## How to complete this task
In the material below, the required lines run from the one containing "在这里，p^s 和 p^t" through the one containing "基于中间表示的方法大体上被基". Copy those lines exactly, ends included, and nothing else.

## Data for analysis
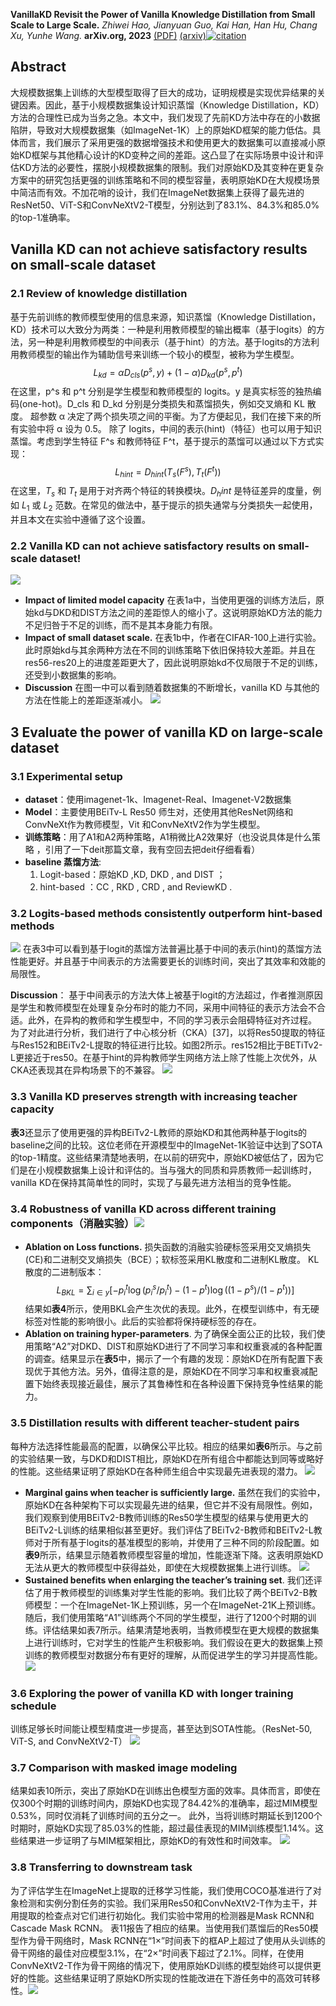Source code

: **VanillaKD  Revisit the Power of Vanilla Knowledge Distillation from Small Scale to Large Scale.** *Zhiwei Hao, Jianyuan Guo, Kai Han, Han Hu, Chang Xu, Yunhe Wang.* **arXiv.org, 2023** [(PDF)](<../../NoteTool/papers/VanillaKD  Revisit the Power of Vanilla Knowledge Distillation from Small Scale to Large Scale.pdf>)  [(arxiv)](https://arxiv.org/abs/2305.15781)[![citation](https://img.shields.io/badge/dynamic/json?label=citation&query=citationCount&url=https%3A%2F%2Fapi.semanticscholar.org%2Fgraph%2Fv1%2Fpaper%2Fda1946bb4220e743e8f46946397a9b31e609df74%3Ffields%3DcitationCount)](https://www.semanticscholar.org/paper/da1946bb4220e743e8f46946397a9b31e609df74)

## Abstract
大规模数据集上训练的大型模型取得了巨大的成功，证明规模是实现优异结果的关键因素。因此，基于小规模数据集设计知识蒸馏（Knowledge Distillation，KD）方法的合理性已成为当务之急。本文中，我们发现了先前KD方法中存在的小数据陷阱，导致对大规模数据集（如ImageNet-1K）上的原始KD框架的能力低估。具体而言，我们展示了采用更强的数据增强技术和使用更大的数据集可以直接减小原始KD框架与其他精心设计的KD变种之间的差距。这凸显了在实际场景中设计和评估KD方法的必要性，摆脱小规模数据集的限制。我们对原始KD及其变种在更复杂方案中的研究包括更强的训练策略和不同的模型容量，表明原始KD在大规模场景中简洁而有效。不加花哨的设计，我们在ImageNet数据集上获得了最先进的ResNet50、ViT-S和ConvNeXtV2-T模型，分别达到了83.1%、84.3%和85.0%的top-1准确率。
## Vanilla KD can not achieve satisfactory results on small-scale dataset 
### 2.1 Review of knowledge distillation

基于先前训练的教师模型使用的信息来源，知识蒸馏（Knowledge Distillation，KD）技术可以大致分为两类：一种是利用教师模型的输出概率（基于logits）的方法，另一种是利用教师模型的中间表示（基于hint）的方法。基于logits的方法利用教师模型的输出作为辅助信号来训练一个较小的模型，被称为学生模型。
$$L _ { k d } = \alpha D _ { c l s } ( p ^ { s } , y ) + ( 1 - \alpha ) D _ { k d } ( p ^ { s } , p ^ { t } )\tag{1}$$
在这里，p^s 和 p^t 分别是学生模型和教师模型的 logits。y 是真实标签的独热编码(one-hot)。D_cls 和 D_kd 分别是分类损失和蒸馏损失，例如交叉熵和 KL 散度。
超参数 α 决定了两个损失项之间的平衡。为了方便起见，我们在接下来的所有实验中将 α 设为 0.5。
除了 logits，中间的表示(hint)（特征）也可以用于知识蒸馏。考虑到学生特征 F^s 和教师特征 F^t，基于提示的蒸馏可以通过以下方式实现：
$$L _ { h i n t } = D _ { h i n t } ( T _ { s } ( F ^ { s } ) , T _ { t } ( F ^ { t } ) )\tag{2}$$
在这里，$T_s$ 和 $T_t$ 是用于对齐两个特征的转换模块。$D_hint$ 是特征差异的度量，例如 $L_1$ 或 $L_2$ 范数。在常见的做法中，基于提示的损失通常与分类损失一起使用，并且本文在实验中遵循了这个设置。

### 2.2 Vanilla KD can not achieve satisfactory results on small-scale dataset!
![](图片/知识蒸馏/VanillaKD%20Revisit/tab1.png)
- **Impact of limited model capacity**
在表1a中，当使用更强的训练方法后，原始kd与DKD和DIST方法之间的差距惊人的缩小了。这说明原始KD方法的能力不足归咎于不足的训练，而不是其本身能力有限。
- **Impact of small dataset scale.**
在表1b中，作者在CIFAR-100上进行实验。此时原始kd与其余两种方法在不同的训练策略下依旧保持较大差距。并且在res56-res20上的进度差距更大了，因此说明原始kd不仅局限于不足的训练，还受到小数据集的影响。
- **Discussion**
在图一中可以看到随着数据集的不断增长，vanilla KD 与其他的方法在性能上的差距逐渐减小。
![](图片/知识蒸馏/VanillaKD%20Revisit/fig1.png)

## 3 Evaluate the power of vanilla KD on large-scale dataset

### 3.1 Experimental setup
- **dataset**：使用imagenet-1k、Imagenet-Real、Imagenet-V2数据集
-  **Model**：主要使用BEiTv-L  Res50 师生对，还使用其他ResNet网络和ConvNeXt作为教师模型，Vit 和ConvNeXtV2作为学生模型。
- **训练策略**：用了A1和A2两种策略，A1稍微比A2效果好（也没说具体是什么策略 ，引用了一下deit那篇文章，我有空回去把deit仔细看看）
- **baseline 蒸馏方法**:
	1. Logit-based：原始KD ,KD, DKD , and DIST ；
	2. hint-based ：CC , RKD , CRD , and ReviewKD .

### 3.2 Logits-based methods consistently outperform hint-based methods
![](图片/知识蒸馏/VanillaKD%20Revisit/tab3.png)
在表3中可以看到基于logit的蒸馏方法普遍比基于中间的表示(hint)的蒸馏方法性能更好。并且基于中间表示的方法需要更长的训练时间，突出了其效率和效能的局限性。

**Discussion**：
基于中间表示的方法大体上被基于logit的方法超过，作者推测原因是学生和教师模型在处理复杂分布时的能力不同，采用中间特征的表示方法会不合适。此外，在异构的教师和学生模型中，不同的学习表示会阻碍特征对齐过程。
为了对此进行分析，我们进行了中心核分析（CKA）[37]，以将Res50提取的特征与Res152和BEiTv2-L提取的特征进行比较。如图2所示。res152相比于BETiTv2-L更接近于res50。在基于hint的异构教师学生网络方法上除了性能上次优外，从CKA还表现其在异构场景下的不兼容。
![](图片/知识蒸馏/VanillaKD%20Revisit/fig2.png)

### 3.3 Vanilla KD preserves strength with increasing teacher capacity
**表3**还显示了使用更强的异构BEiTv2-L教师的原始KD和其他两种基于logits的baseline之间的比较。这位老师在开源模型中的ImageNet-1K验证中达到了SOTA的top-1精度。这些结果清楚地表明，在以前的研究中，原始KD被低估了，因为它们是在小规模数据集上设计和评估的。当与强大的同质和异质教师一起训练时，vanilla KD在保持其简单性的同时，实现了与最先进方法相当的竞争性能。

### 3.4 Robustness of vanilla KD across different training components（消融实验）![](图片/知识蒸馏/VanillaKD%20Revisit/tab4.png)
- **Ablation on Loss functions.**
损失函数的消融实验硬标签采用交叉熵损失(CE)和二进制交叉熵损失（BCE）；软标签采用KL散度和二进制KL散度。
KL散度的二进制版本：
$$L _ { B K L } = \sum _ { i \in y } [ - p _ { i } ^ { t } \log ( p _ { i } ^ { s } /p _ { i } ^ { t } ) - ( 1 - p ^ { t } ) \log ( ( 1 - p ^ { s } ) / ( 1 - p ^ { t } ) ) ]$$
结果如**表4**所示，使用BKL会产生次优的表现。此外，在模型训练中，有无硬标签对性能的影响很小。此后的实验都将保持硬标签的存在。
- **Ablation on training hyper-parameters**. 
为了确保全面公正的比较，我们使用策略“A2”对DKD、DIST和原始KD进行了不同学习率和权重衰减的各种配置的调查。结果显示在**表5**中，揭示了一个有趣的发现：原始KD在所有配置下表现优于其他方法。另外，值得注意的是，原始KD在不同学习率和权重衰减配置下始终表现接近最佳，展示了其鲁棒性和在各种设置下保持竞争性结果的能力。

### 3.5 Distillation results with different teacher-student pairs
每种方法选择性能最高的配置，以确保公平比较。相应的结果如**表6**所示。与之前的实验结果一致，与DKD和DIST相比，原始KD在所有组合中都能达到同等或略好的性能。这些结果证明了原始KD在各种师生组合中实现最先进表现的潜力。
![](图片/知识蒸馏/VanillaKD%20Revisit/tab6.png)
- **Marginal gains when teacher is sufficiently large.**
虽然在我们的实验中，原始KD在各种架构下可以实现最先进的结果，但它并不没有局限性。例如，我们观察到使用BEiTv2-B教师训练的Res50学生模型的结果与使用更大的BEiTv2-L训练的结果相似甚至更好。我们评估了BEiTv2-B教师和BEiTv2-L教师对于所有基于logits的基准模型的影响，并使用了三种不同的阶段配置。如**表9**所示，结果显示随着教师模型容量的增加，性能逐渐下降。这表明原始KD无法从更大的教师模型中获得益处，即使在大规模数据集上进行训练。
![](图片/知识蒸馏/VanillaKD%20Revisit/tab9.png)
- **Sustained benefits when enlarging the teacher’s training set**.
我们还评估了用于教师模型的训练集对学生性能的影响。我们比较了两个BEiTv2-B教师模型：一个在ImageNet-1K上预训练，另一个在ImageNet-21K上预训练。随后，我们使用策略“A1”训练两个不同的学生模型，进行了1200个时期的训练。评估结果如表7所示。结果清楚地表明，当教师模型在更大规模的数据集上进行训练时，它对学生的性能产生积极影响。我们假设在更大的数据集上预训练的教师模型对数据分布有更好的理解，从而促进学生的学习并提高性能。![](图片/知识蒸馏/VanillaKD%20Revisit/tab7.png)

### 3.6 Exploring the power of vanilla KD with longer training schedule
训练足够长时间能让模型精度进一步提高，甚至达到SOTA性能。（ResNet-50, ViT-S, and ConvNeXtV2-T）
![](图片/知识蒸馏/VanillaKD%20Revisit/tab8.png)
### 3.7 Comparison with masked image modeling
结果如表10所示，突出了原始KD在训练出色模型方面的效率。具体而言，即使在仅300个时期的训练时间内，原始KD也实现了84.42%的准确率，超过MIM模型0.53%，同时仅消耗了训练时间的五分之一。
此外，当将训练时期延长到1200个时期时，原始KD实现了85.03%的性能，超过最佳表现的MIM训练模型1.14%。这些结果进一步证明了与MIM框架相比，原始KD的有效性和时间效率。
![](图片/知识蒸馏/VanillaKD%20Revisit/tab9.png)

### 3.8 Transferring to downstream task
为了评估学生在ImageNet上提取的迁移学习性能，我们使用COCO基准进行了对象检测和实例分割任务的实验。我们采用Res50和ConvNeXtV2-T作为主干，并用提取的检查点对它们进行初始化。我们实验中常用的检测器是Mask RCNN和Cascade Mask RCNN。
表11报告了相应的结果。当使用我们蒸馏后的Res50模型作为骨干网络时，Mask RCNN在“1×”时间表下的框AP上超过了使用从头训练的骨干网络的最佳对应模型3.1%，在“2×”时间表下超过了2.1%。同样，在使用ConvNeXtV2-T作为骨干网络的情况下，使用原始KD训练的模型始终可以提供更好的性能。这些结果证明了原始KD所实现的性能改进在下游任务中的高效可转移性。![](图片/知识蒸馏/VanillaKD%20Revisit/tab11.png)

## Solution to this task
在这里，p^s 和 p^t 分别是学生模型和教师模型的 logits。y 是真实标签的独热编码(one-hot)。D_cls 和 D_kd 分别是分类损失和蒸馏损失，例如交叉熵和 KL 散度。
超参数 α 决定了两个损失项之间的平衡。为了方便起见，我们在接下来的所有实验中将 α 设为 0.5。
除了 logits，中间的表示(hint)（特征）也可以用于知识蒸馏。考虑到学生特征 F^s 和教师特征 F^t，基于提示的蒸馏可以通过以下方式实现：
$$L _ { h i n t } = D _ { h i n t } ( T _ { s } ( F ^ { s } ) , T _ { t } ( F ^ { t } ) )\tag{2}$$
在这里，$T_s$ 和 $T_t$ 是用于对齐两个特征的转换模块。$D_hint$ 是特征差异的度量，例如 $L_1$ 或 $L_2$ 范数。在常见的做法中，基于提示的损失通常与分类损失一起使用，并且本文在实验中遵循了这个设置。

### 2.2 Vanilla KD can not achieve satisfactory results on small-scale dataset!
![](图片/知识蒸馏/VanillaKD%20Revisit/tab1.png)
- **Impact of limited model capacity**
在表1a中，当使用更强的训练方法后，原始kd与DKD和DIST方法之间的差距惊人的缩小了。这说明原始KD方法的能力不足归咎于不足的训练，而不是其本身能力有限。
- **Impact of small dataset scale.**
在表1b中，作者在CIFAR-100上进行实验。此时原始kd与其余两种方法在不同的训练策略下依旧保持较大差距。并且在res56-res20上的进度差距更大了，因此说明原始kd不仅局限于不足的训练，还受到小数据集的影响。
- **Discussion**
在图一中可以看到随着数据集的不断增长，vanilla KD 与其他的方法在性能上的差距逐渐减小。
![](图片/知识蒸馏/VanillaKD%20Revisit/fig1.png)

## 3 Evaluate the power of vanilla KD on large-scale dataset

### 3.1 Experimental setup
- **dataset**：使用imagenet-1k、Imagenet-Real、Imagenet-V2数据集
-  **Model**：主要使用BEiTv-L  Res50 师生对，还使用其他ResNet网络和ConvNeXt作为教师模型，Vit 和ConvNeXtV2作为学生模型。
- **训练策略**：用了A1和A2两种策略，A1稍微比A2效果好（也没说具体是什么策略 ，引用了一下deit那篇文章，我有空回去把deit仔细看看）
- **baseline 蒸馏方法**:
	1. Logit-based：原始KD ,KD, DKD , and DIST ；
	2. hint-based ：CC , RKD , CRD , and ReviewKD .

### 3.2 Logits-based methods consistently outperform hint-based methods
![](图片/知识蒸馏/VanillaKD%20Revisit/tab3.png)
在表3中可以看到基于logit的蒸馏方法普遍比基于中间的表示(hint)的蒸馏方法性能更好。并且基于中间表示的方法需要更长的训练时间，突出了其效率和效能的局限性。

**Discussion**：
基于中间表示的方法大体上被基于logit的方法超过，作者推测原因是学生和教师模型在处理复杂分布时的能力不同，采用中间特征的表示方法会不合适。此外，在异构的教师和学生模型中，不同的学习表示会阻碍特征对齐过程。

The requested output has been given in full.